If you are single, book a table for two this Valentine’s. Keep checking your watch. Order your meal for one, tearfully. Result: Free drinks!
Such bullshit that people stop saying “You ate it all! Good job!” once you reach a certain age
Him: I like bad girls.
Me: Sometimes I deliberately leave out the Oxford comma.
Him:
Me: That’s a lie. I’m sorry, I can’t do this.
“Open Mike Night” sounded like a lot of fun until I realised I’d been invited to an autopsy.
I hate when I accidentally blow all of my leaves into my neighbor’s yard.

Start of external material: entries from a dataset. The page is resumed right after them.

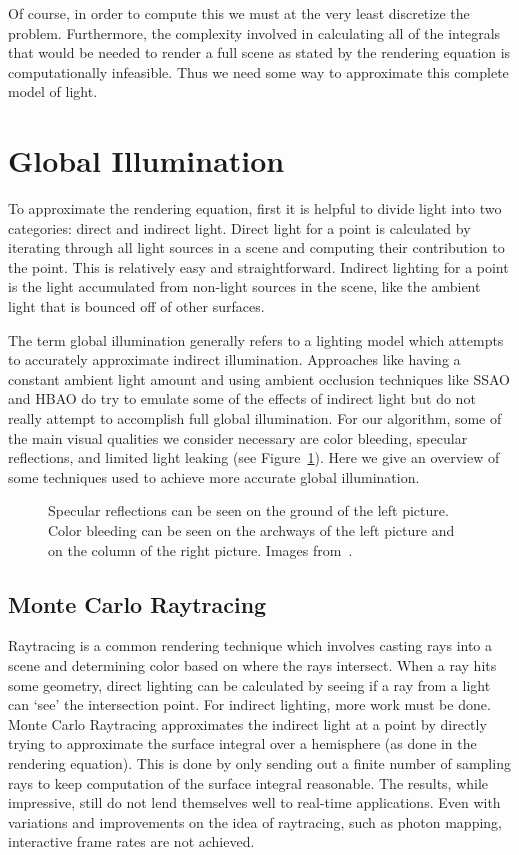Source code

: Of course, in order to compute this we must at the very least discretize the problem. Furthermore, the complexity involved in calculating all of the integrals that would be needed to render a full scene as stated by the rendering equation is computationally infeasible. Thus we need some way to approximate this complete model of light.

\section{Global Illumination}
To approximate the rendering equation, first it is helpful to divide light into two categories: direct and indirect light. Direct light for a point is calculated by iterating through all light sources in a scene and computing their contribution to the point. This is relatively easy and straightforward. Indirect lighting for a point is the light accumulated from non-light sources in the scene, like the ambient light that is bounced off of other surfaces.

The term global illumination generally refers to a lighting model which attempts to accurately approximate indirect illumination. Approaches like having a constant ambient light amount and using ambient occlusion techniques like SSAO and HBAO do try to emulate some of the effects of indirect light but do not really attempt to accomplish full global illumination. For our algorithm, some of the main visual qualities we consider necessary are color bleeding, specular reflections, and limited light leaking (see Figure~\ref{fig:giqualities}). Here we give an overview of some techniques used to achieve more accurate global illumination.

\begin{figure}[h]
\centering
{}
\caption{Specular reflections can be seen on the ground of the left picture. Color bleeding can be seen on the archways of the left picture and on the column of the right picture. Images from~\cite{crassin2011interactive}.}
\label{fig:giqualities}
\end{figure}

\subsection{Monte Carlo Raytracing}
Raytracing is a common rendering technique which involves casting rays into a scene and determining color based on where the rays intersect. When a ray hits some geometry, direct lighting can be calculated by seeing if a ray from a light can `see' the intersection point. For indirect lighting, more work must be done. Monte Carlo Raytracing approximates the indirect light at a point by directly trying to approximate the surface integral over a hemisphere (as done in the rendering equation). This is done by only sending out a finite number of sampling rays to keep computation of the surface integral reasonable. The results, while impressive, still do not lend themselves well to real-time applications. Even with variations and improvements on the idea of raytracing, such as photon mapping, interactive frame rates are not achieved. 

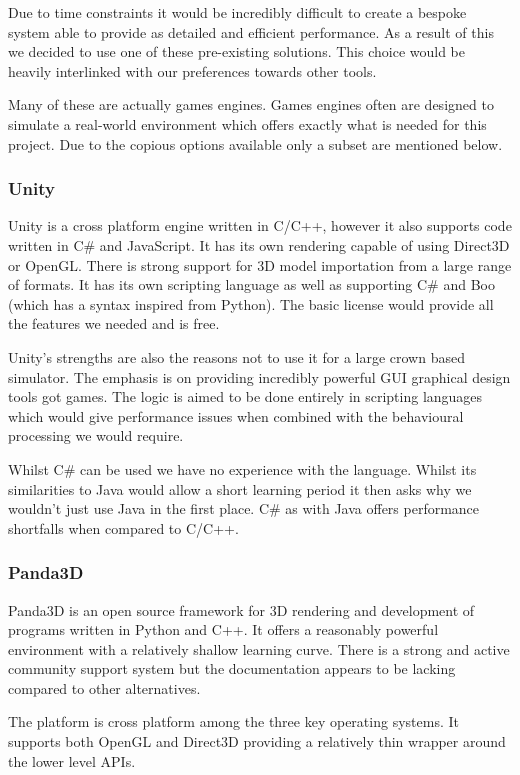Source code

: Due to time constraints it would be incredibly difficult to create
a bespoke system able to provide as detailed and efficient performance.
As a result of this we decided to use one of these pre-existing solutions.
This choice would be heavily interlinked with our preferences towards
other tools.

Many of these are actually games engines. Games engines often are
designed to simulate a real-world environment which offers exactly
what is needed for this project. Due to the copious options available
only a subset are mentioned below.


\subsubsection{Unity }

Unity is a cross platform engine written in C/C++, however it also
supports code written in C\# and JavaScript. It has its own rendering
capable of using Direct3D or OpenGL. There is strong support for 3D
model importation from a large range of formats. It has its own scripting
language as well as supporting C\# and Boo (which has a syntax inspired
from Python). The basic license would provide all the features we
needed and is free.

Unity's strengths are also the reasons not to use it for a large crown
based simulator. The emphasis is on providing incredibly powerful
GUI graphical design tools got games. The logic is aimed to be done
entirely in scripting languages which would give performance issues
when combined with the behavioural processing we would require.

Whilst C\# can be used we have no experience with the language. Whilst
its similarities to Java would allow a short learning period it then
asks why we wouldn't just use Java in the first place. C\# as with
Java offers performance shortfalls when compared to C/C++.


\subsubsection{Panda3D}

Panda3D is an open source framework for 3D rendering and development
of programs written in Python and C++. It offers a reasonably powerful
environment with a relatively shallow learning curve. There is a strong
and active community support system but the documentation appears
to be lacking compared to other alternatives.

The platform is cross platform among the three key operating systems.
It supports both OpenGL and Direct3D providing a relatively thin wrapper
around the lower level APIs.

falsely accusing someone of being a contrarian is absolutely brutal. what can they say to that
You can’t tell me what to do, you’re not a bowl of mashed potatoes.
When someone cries, “No one gets me”
I immediately snatch them and put them in my trunk and yell, “I got you”!

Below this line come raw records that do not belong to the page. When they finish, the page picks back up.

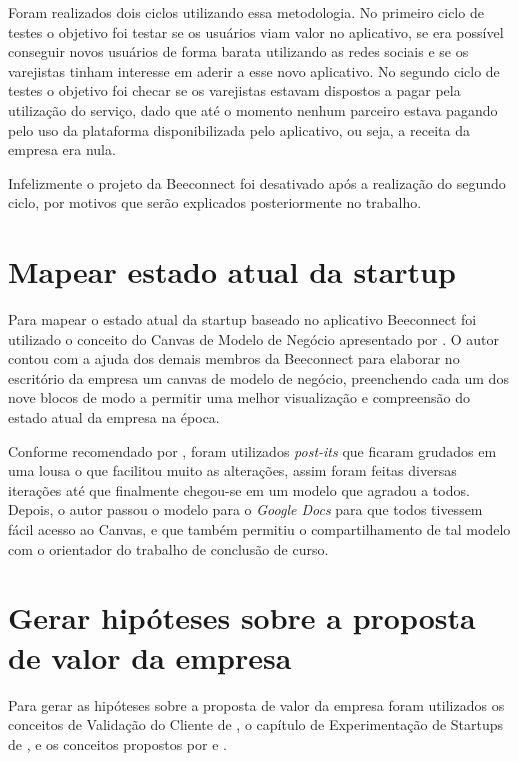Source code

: Foram realizados dois ciclos utilizando essa metodologia. No primeiro ciclo de testes o objetivo foi testar se os usuários viam valor no aplicativo, se era possível conseguir novos usuários de forma barata utilizando as redes sociais e se os varejistas tinham interesse em aderir a esse novo aplicativo. No segundo ciclo de testes o objetivo foi checar se os varejistas estavam dispostos a pagar pela utilização do serviço, dado que até o momento nenhum parceiro estava pagando pelo uso da plataforma disponibilizada pelo aplicativo, ou seja, a receita da empresa era nula.

Infelizmente o projeto da Beeconnect foi desativado após a realização do segundo ciclo, por motivos que serão explicados posteriormente no trabalho.

\section{Mapear estado atual da startup}
\label{cha:mapear_estado}
Para mapear o estado atual da startup baseado no aplicativo Beeconnect foi utilizado o conceito do Canvas de Modelo de Negócio apresentado por .
O autor contou com a ajuda dos demais membros da Beeconnect para elaborar no escritório da empresa um canvas de modelo de negócio, preenchendo cada um dos nove blocos de modo a permitir uma melhor visualização e compreensão do estado atual da empresa na época. 

Conforme recomendado por  , foram utilizados \textit{post-its} que ficaram grudados em uma lousa o que facilitou muito as alterações, assim foram feitas diversas iterações até que finalmente chegou-se em um modelo que agradou a todos. Depois, o autor passou o modelo para o \textit{Google Docs} para que todos tivessem fácil acesso ao Canvas, e que também permitiu o compartilhamento de tal modelo com o orientador do trabalho de conclusão de curso.

\section{Gerar hipóteses sobre a proposta de valor da empresa}
\label{cha:gerar_hipoteses}
Para gerar as hipóteses sobre a proposta de valor da empresa foram utilizados os conceitos de Validação do Cliente de , o capítulo de Experimentação de Startups de , e os conceitos propostos por  e .    


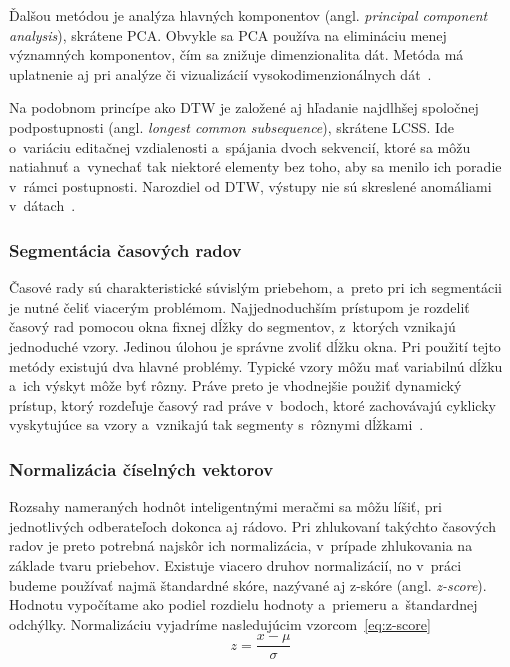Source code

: \documentclass[a4paper,twoside,slovak,12pt,appendix]{article}
\begin{document}
Ďalšou metódou je analýza hlavných komponentov (angl. \textit{principal
component analysis}), skrátene PCA. Obvykle sa PCA používa na elimináciu menej
významných komponentov, čím sa znižuje dimenzionalita dát. Metóda má uplatnenie
aj pri analýze či vizualizácií vysokodimenzionálnych dát~\cite{Fu2011}.

Na podobnom princípe ako DTW je založené aj hľadanie najdlhšej spoločnej
podpostupnosti (angl. \textit{longest common subsequence}), skrátene LCSS. Ide
o~variáciu editačnej vzdialenosti a~spájania dvoch sekvencií, ktoré sa môžu
natiahnuť a~vynechať tak niektoré elementy bez toho, aby sa menilo ich poradie
v~rámci postupnosti. Narozdiel od DTW, výstupy nie sú skreslené anomáliami
v~dátach~\cite{Fu2011}.

\subsubsection{Segmentácia časových radov}
Časové rady sú charakteristické súvislým priebehom, a~preto pri ich segmentácii
je nutné čeliť viacerým problémom. Najjednoduchším prístupom je rozdeliť časový
rad pomocou okna fixnej dĺžky do segmentov, z~ktorých vznikajú jednoduché vzory.
Jedinou úlohou je správne zvoliť dĺžku okna. Pri použití tejto metódy existujú
dva hlavné problémy. Typické vzory môžu mať variabilnú dĺžku a~ich výskyt môže
byť rôzny. Práve preto je vhodnejšie použiť dynamický prístup, ktorý rozdeľuje
časový rad práve v~bodoch, ktoré zachovávajú cyklicky vyskytujúce sa vzory
a~vznikajú tak segmenty s~rôznymi dĺžkami~\cite{Fu2011}.

\subsubsection{Normalizácia číselných vektorov}
\label{c:z-score}
Rozsahy nameraných hodnôt inteligentnými meračmi sa môžu líšiť, pri jednotlivých
odberateľoch dokonca aj rádovo. Pri zhlukovaní takýchto časových radov je preto
potrebná najskôr ich normalizácia, v~prípade zhlukovania na základe tvaru
priebehov. Existuje viacero druhov normalizácií, no v~práci budeme používať
najmä štandardné skóre, nazývané aj z-skóre (angl. \textit{z-score}). Hodnotu
vypočítame ako podiel rozdielu hodnoty a~priemeru a~štandardnej odchýlky.
Normalizáciu vyjadríme nasledujúcim
vzorcom~\ref{eq:z-score}~\cite{Arampatzis2009}
\begin{equation}
	\label{eq:z-score}
  z = \frac{x-\mu}{\sigma}
\end{equation}
\end{document}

No generation will ever be joked about as much as millennials.
Gen Z: Hold my tide pod…
Jake Paul just announced that he’s fighting my dead grandmother next.
*Packing for a trip*
Maybe I’ll bring my workout gear. I mean I haven’t worked out in 5 years but I might start on this trip.
[before date]
friend: make everything about her
[date]
waiter: *trips and spills food everywhere*
me: *to date* this is all your fault
“Why would I pee into the toilet when there’s a perfectly good floor and wall right next to it?”
– My sons, probably
It might just be MAX now, but whenever his mom gets mad she still calls him by his full name, Hubert Bertinelli Oscar Maximus the third
Me: You’ll never take me alive.
Executioner: Yeah that wouldn’t make sense.

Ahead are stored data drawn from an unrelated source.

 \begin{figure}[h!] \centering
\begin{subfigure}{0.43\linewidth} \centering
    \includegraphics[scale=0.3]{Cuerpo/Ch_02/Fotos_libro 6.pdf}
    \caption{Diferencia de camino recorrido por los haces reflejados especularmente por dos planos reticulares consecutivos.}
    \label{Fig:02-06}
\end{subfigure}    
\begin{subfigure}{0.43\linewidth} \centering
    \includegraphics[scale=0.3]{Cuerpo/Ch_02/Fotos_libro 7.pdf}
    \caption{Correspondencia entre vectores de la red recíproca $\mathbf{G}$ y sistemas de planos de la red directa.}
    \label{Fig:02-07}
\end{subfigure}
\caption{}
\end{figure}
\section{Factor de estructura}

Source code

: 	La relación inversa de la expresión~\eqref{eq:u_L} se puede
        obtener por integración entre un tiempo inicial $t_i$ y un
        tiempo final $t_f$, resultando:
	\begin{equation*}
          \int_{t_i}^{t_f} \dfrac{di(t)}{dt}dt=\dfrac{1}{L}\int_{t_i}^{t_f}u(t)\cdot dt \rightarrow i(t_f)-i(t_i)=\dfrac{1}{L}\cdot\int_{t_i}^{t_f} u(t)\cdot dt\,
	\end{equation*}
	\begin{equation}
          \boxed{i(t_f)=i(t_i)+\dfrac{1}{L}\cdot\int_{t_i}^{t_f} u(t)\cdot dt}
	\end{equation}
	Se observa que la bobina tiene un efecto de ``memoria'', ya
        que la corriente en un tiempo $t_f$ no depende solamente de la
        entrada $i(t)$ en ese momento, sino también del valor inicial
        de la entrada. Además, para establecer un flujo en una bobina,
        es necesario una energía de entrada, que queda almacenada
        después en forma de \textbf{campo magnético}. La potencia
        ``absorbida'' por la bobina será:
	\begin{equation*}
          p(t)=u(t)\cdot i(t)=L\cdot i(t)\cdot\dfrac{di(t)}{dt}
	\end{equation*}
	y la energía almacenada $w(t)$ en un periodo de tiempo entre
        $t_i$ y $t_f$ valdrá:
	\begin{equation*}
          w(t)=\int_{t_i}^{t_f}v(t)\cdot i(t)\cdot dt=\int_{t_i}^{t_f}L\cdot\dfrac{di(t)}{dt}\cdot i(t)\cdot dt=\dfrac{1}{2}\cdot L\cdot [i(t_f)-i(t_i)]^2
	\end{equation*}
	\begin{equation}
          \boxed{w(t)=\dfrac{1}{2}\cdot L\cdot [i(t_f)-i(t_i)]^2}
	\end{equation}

My kids’ hamster escaped and I found her hiding from them in the closet so I just left her in there because honestly I get it… I get it.
When I’m president, we are going to have WAY more velociraptors.
my wife: we have to wear what we died in for eternity!?
st. peter: that’s right
me: [from the back end of our horse costume] what’d he say
[To Police Sketch Artist]
Me: “Black female…
5’3ish…
Brunette…
Curvy but not fat. Athletic, I guess…
Good sense of humor…
No kids — no divorcees either. Umm.. Must like dogs?…”Sketch Artist:…
Me: “Why have you stopped drawing?”
him: will you at least act normal when my folks get here
me: *flipping a pancake and reading it like a tarot card* bad news
Before college I didn’t have a degree, or money, or any idea what I was doing with my life. But NOW I have a degree.
*Steve Carell washes hands*
*Steve Purell*
I got picked on in Highschool: I was cut from the football team & failed the cheerleading tryouts on the same day they fired me as principal
I asked the waiter how he was doing, and he told me all about his bad gas and hemorrhoids. Ugh, that’s the last time I go to TMI Friday’s.